Pero a su vez, sus obras fueron resultado de lo aprendido en las novelas heroicas y románticas del decimonónico, plagadas de paisajes, localismos lingüísticos y costumbrismos, asumidos por la lírica del modernismo de finales del siglo XIX.

La crítica sociopolítica y la defensa de la identidad, constituyeron el núcleo alrededor del cual se desarrolló ese modo de ficcionar desde sus inicios, donde también se reflejó la incesante lucha por la autoreafirmación y el respeto a los valores nacionales.

Aunque el esplendor de las letras latinoamericanas brilló en estos años y luego cedió lugar a estilos menos elaborados, por el avance de la globalización de los procesos productivos, comerciales y hasta del pensamiento, los Premios Nobel recayeron en varios escritores de esta región.

Pablo Neruda (1971), García Márquez (1982), Octavio Paz (1990), y Deret Walcott (1992), fueron distinguidos en años subsiguientes con ese galardón, representativo de lo más prestigioso en materia literaria a escala global.

La expectativa sobre la narrativa latinoamericana nunca desapareció desde entonces y resulta curioso constatar que, quienes disputan ahora la popularidad a los protagonistas del denominado boom de los sesenta, son mayoritariamente mujeres.

Isabel Allende (Chile, 1942), Luisa Valenzuela (Argentina, 1938), Gioconda Belli (Nicaragua, 1948), Marcela Serrano (Chile, 1951) y Laura Esquivel (México, 1950), entre otras, conforman la nómina de las principales hacedoras de las últimas décadas.

Sus obras prueban la constancia en el quehacer intelectual en Latinoamérica, de modo similar a lo ocurrido en materia cinematográfica o en el campo de las ciencias sociales y humanistas.
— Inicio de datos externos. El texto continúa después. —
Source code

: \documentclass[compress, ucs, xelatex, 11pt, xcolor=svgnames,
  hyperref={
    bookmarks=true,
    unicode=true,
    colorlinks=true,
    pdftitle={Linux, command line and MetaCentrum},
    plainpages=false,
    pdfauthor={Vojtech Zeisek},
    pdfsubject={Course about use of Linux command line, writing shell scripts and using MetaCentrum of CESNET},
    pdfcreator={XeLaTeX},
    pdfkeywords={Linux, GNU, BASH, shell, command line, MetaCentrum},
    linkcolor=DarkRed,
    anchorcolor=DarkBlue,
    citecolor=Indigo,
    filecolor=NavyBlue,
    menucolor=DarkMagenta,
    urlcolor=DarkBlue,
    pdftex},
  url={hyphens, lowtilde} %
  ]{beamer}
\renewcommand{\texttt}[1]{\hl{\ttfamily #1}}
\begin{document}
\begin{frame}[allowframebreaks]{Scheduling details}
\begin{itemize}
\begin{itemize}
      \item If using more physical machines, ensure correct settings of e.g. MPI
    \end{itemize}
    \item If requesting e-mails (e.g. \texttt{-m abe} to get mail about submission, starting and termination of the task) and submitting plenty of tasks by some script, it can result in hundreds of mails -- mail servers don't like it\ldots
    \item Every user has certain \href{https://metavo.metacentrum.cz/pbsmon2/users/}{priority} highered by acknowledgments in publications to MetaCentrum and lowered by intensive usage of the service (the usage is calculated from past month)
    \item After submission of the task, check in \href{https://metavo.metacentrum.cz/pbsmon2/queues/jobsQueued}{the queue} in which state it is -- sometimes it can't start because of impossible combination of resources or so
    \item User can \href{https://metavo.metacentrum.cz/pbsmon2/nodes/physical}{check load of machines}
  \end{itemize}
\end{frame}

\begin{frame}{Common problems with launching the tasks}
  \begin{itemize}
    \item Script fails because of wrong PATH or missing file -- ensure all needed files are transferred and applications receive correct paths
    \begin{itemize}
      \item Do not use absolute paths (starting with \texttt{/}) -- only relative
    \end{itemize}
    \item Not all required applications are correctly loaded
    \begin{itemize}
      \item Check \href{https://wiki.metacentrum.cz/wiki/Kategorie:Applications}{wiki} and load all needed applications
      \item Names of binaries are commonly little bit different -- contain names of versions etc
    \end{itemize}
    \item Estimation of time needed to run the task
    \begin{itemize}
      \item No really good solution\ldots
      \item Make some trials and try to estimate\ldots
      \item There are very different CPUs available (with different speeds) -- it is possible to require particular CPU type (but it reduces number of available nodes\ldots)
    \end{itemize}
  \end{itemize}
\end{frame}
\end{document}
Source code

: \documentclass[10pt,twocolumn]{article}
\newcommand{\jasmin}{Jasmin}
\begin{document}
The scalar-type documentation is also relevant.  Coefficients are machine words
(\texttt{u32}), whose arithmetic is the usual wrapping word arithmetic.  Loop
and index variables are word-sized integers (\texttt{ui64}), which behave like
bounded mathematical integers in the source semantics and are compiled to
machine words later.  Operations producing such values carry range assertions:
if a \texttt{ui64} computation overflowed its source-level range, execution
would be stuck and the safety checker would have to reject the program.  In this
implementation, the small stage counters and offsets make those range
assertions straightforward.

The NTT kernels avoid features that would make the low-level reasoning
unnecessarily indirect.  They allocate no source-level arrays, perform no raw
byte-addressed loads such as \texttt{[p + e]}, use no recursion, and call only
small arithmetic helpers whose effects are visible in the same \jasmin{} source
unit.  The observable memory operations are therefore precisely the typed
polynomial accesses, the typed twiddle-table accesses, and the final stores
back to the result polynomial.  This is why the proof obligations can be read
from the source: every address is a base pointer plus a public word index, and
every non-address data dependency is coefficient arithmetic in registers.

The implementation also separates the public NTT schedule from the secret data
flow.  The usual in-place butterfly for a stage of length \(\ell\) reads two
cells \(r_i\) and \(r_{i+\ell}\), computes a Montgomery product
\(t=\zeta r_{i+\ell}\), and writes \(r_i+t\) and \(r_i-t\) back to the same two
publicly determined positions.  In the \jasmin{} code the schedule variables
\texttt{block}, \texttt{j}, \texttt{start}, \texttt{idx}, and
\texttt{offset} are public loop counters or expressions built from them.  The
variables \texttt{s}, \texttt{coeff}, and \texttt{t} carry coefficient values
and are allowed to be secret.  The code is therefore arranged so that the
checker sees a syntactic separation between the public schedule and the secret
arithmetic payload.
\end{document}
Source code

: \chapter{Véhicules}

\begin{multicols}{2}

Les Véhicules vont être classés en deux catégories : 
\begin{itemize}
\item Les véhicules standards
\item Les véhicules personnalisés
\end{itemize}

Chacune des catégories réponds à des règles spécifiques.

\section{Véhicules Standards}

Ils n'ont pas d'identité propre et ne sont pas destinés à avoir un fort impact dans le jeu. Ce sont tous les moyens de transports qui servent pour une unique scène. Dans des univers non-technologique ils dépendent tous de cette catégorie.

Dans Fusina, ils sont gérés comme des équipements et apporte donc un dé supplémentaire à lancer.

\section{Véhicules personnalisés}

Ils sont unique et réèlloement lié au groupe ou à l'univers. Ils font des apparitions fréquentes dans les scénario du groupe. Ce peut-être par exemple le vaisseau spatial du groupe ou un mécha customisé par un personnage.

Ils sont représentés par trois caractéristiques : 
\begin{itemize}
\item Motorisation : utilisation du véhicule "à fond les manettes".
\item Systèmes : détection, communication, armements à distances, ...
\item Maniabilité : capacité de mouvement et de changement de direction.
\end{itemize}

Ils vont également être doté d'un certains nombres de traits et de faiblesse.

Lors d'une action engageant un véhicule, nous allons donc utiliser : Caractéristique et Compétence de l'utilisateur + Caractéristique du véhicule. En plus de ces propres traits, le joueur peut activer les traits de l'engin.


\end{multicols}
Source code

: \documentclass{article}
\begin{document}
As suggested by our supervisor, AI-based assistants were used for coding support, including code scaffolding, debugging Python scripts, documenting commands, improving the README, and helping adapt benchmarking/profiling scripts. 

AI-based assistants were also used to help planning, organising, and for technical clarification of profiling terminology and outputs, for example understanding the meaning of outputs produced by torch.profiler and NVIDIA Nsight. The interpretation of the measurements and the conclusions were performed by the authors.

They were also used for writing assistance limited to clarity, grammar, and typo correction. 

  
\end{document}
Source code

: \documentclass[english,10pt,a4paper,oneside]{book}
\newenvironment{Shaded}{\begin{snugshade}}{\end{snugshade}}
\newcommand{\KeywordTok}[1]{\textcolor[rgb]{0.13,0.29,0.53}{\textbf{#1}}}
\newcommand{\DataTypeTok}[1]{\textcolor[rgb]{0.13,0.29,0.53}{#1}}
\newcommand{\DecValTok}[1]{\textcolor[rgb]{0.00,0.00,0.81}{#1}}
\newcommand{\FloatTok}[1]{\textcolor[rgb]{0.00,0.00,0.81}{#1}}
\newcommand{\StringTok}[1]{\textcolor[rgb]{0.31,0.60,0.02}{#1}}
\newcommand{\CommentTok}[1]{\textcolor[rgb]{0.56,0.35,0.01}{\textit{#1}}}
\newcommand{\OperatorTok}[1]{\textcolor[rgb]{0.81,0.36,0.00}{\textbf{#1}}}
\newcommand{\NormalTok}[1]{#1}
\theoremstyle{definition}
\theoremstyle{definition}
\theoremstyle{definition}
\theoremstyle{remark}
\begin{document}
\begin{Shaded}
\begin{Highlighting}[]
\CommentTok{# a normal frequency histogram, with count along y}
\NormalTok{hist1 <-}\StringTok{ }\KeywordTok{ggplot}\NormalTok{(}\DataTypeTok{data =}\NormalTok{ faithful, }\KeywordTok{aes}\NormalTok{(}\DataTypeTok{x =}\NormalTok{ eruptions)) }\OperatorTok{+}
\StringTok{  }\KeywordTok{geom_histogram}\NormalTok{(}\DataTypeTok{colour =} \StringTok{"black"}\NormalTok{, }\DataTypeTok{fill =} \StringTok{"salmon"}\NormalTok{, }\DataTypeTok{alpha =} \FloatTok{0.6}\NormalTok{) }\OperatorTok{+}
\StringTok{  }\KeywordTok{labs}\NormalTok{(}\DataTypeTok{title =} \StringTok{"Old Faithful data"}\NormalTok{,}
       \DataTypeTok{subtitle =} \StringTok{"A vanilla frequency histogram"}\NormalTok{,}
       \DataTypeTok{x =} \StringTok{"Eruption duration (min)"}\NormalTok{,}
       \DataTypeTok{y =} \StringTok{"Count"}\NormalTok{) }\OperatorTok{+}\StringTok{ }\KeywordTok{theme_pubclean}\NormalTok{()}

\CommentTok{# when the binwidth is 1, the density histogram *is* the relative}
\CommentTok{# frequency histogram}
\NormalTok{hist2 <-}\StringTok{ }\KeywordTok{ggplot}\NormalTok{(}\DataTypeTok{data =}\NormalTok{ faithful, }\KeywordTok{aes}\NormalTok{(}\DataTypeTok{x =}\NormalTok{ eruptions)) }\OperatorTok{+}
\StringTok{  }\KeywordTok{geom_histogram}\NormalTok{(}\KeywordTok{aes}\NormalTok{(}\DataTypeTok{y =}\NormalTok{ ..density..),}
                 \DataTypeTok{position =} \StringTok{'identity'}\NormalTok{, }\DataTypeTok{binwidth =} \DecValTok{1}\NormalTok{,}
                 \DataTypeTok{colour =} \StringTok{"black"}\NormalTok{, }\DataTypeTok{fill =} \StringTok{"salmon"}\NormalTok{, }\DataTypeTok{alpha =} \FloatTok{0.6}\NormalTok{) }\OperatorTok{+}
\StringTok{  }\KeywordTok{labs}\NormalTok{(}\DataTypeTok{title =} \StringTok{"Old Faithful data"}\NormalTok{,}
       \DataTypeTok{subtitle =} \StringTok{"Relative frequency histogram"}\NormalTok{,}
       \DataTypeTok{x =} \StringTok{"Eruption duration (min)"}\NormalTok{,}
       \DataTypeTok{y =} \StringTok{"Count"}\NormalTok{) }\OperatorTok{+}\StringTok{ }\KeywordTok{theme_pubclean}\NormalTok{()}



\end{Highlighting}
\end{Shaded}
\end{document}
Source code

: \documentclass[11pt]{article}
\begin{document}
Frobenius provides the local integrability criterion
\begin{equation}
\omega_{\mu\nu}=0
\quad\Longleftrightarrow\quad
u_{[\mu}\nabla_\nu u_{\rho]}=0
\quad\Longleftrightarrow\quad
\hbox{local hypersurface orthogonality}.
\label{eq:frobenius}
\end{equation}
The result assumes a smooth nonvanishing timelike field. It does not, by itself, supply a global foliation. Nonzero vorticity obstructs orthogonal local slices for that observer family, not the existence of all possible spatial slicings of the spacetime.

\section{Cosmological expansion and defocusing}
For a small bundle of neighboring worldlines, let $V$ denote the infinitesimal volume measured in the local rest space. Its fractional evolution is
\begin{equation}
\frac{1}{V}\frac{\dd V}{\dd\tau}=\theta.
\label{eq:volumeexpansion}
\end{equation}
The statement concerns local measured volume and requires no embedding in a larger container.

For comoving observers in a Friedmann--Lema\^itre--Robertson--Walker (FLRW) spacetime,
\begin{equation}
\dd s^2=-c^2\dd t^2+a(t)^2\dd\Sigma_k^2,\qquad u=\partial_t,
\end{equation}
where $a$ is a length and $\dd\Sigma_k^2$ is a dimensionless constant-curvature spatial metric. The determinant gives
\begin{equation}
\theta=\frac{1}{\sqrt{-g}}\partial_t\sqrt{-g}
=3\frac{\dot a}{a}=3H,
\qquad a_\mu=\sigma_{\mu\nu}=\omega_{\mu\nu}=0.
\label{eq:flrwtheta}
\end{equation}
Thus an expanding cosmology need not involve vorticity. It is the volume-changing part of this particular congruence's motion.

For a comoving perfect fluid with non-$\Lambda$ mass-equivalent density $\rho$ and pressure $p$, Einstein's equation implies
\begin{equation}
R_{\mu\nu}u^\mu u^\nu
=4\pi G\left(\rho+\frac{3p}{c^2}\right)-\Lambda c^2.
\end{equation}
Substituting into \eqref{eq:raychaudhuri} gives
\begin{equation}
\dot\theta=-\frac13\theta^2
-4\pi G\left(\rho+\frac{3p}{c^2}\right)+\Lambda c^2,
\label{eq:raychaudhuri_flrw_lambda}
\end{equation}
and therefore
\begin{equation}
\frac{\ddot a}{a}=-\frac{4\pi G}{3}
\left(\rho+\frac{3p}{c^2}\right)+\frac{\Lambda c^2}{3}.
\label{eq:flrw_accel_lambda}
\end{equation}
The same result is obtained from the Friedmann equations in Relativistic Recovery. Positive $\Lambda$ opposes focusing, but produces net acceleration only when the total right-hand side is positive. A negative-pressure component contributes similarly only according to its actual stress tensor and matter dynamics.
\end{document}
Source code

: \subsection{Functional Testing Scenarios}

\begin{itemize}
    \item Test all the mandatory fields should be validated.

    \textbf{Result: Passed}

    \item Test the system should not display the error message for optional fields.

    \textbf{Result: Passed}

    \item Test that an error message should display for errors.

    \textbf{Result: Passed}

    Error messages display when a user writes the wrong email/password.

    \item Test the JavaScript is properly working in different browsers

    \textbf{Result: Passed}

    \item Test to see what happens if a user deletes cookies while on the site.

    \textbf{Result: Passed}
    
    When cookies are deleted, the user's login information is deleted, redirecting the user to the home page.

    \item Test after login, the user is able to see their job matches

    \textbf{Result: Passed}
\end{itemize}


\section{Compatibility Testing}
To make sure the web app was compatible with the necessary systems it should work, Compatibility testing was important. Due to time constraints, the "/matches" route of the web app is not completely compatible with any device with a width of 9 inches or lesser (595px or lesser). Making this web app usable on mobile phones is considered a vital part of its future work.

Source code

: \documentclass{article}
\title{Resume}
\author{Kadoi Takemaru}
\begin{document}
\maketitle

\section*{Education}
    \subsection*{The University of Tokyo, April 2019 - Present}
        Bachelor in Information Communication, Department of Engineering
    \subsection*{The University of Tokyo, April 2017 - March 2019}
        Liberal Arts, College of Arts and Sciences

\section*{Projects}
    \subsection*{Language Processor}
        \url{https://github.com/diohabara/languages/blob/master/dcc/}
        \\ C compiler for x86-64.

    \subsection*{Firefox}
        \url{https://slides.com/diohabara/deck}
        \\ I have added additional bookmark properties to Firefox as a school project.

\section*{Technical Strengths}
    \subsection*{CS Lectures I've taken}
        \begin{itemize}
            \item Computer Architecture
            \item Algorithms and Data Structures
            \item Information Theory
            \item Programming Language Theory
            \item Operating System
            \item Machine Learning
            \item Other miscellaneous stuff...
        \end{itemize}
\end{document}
Los giros en la filmografía regional a partir de los sesenta se orientaron hacia la superación del tradicional aislamiento sufrido por estas, de la inexistencia de una relación de mercados de distribución internacional y de la producción de películas para el consumo interno.

Esta idea de un “cine latinoamericano” se correspondió con el aire renovador prevaleciente en el período y con la aceptación de una unidad en medio de la diversidad expandida por el subcontinente.

El Festival de Pesaro, Italia (1966), se inscribió como uno de los principales precursores del reconocimiento de la filmografía de esta parte del hemisferio.

Tal actitud fue alentada con mayor fuerza a partir de la realización del Festival del Nuevo Cine Latinoamericano de Viña del Mar (Chile, 1967), punto de partida en este proceso, al que se sumó más de una década después el de La Habana (1979).

Pero la corriente renovadora de la década de los sueños abarcó también el aspecto religioso y la mejor señal de esto fue la conformación de la Teología de la Liberación, centrada en la opción preferencial por los pobres, la prioridad de la praxis, la espiritualidad y el profetismo.

También en ese entorno se difundió la llamada Teoría de la Dependencia, defensora de la necesidad de la ruptura total de la subordinación a los países desarrollados económicamente como cuestión sine qua nom para salir del atraso en que estaban sumidas estas naciones.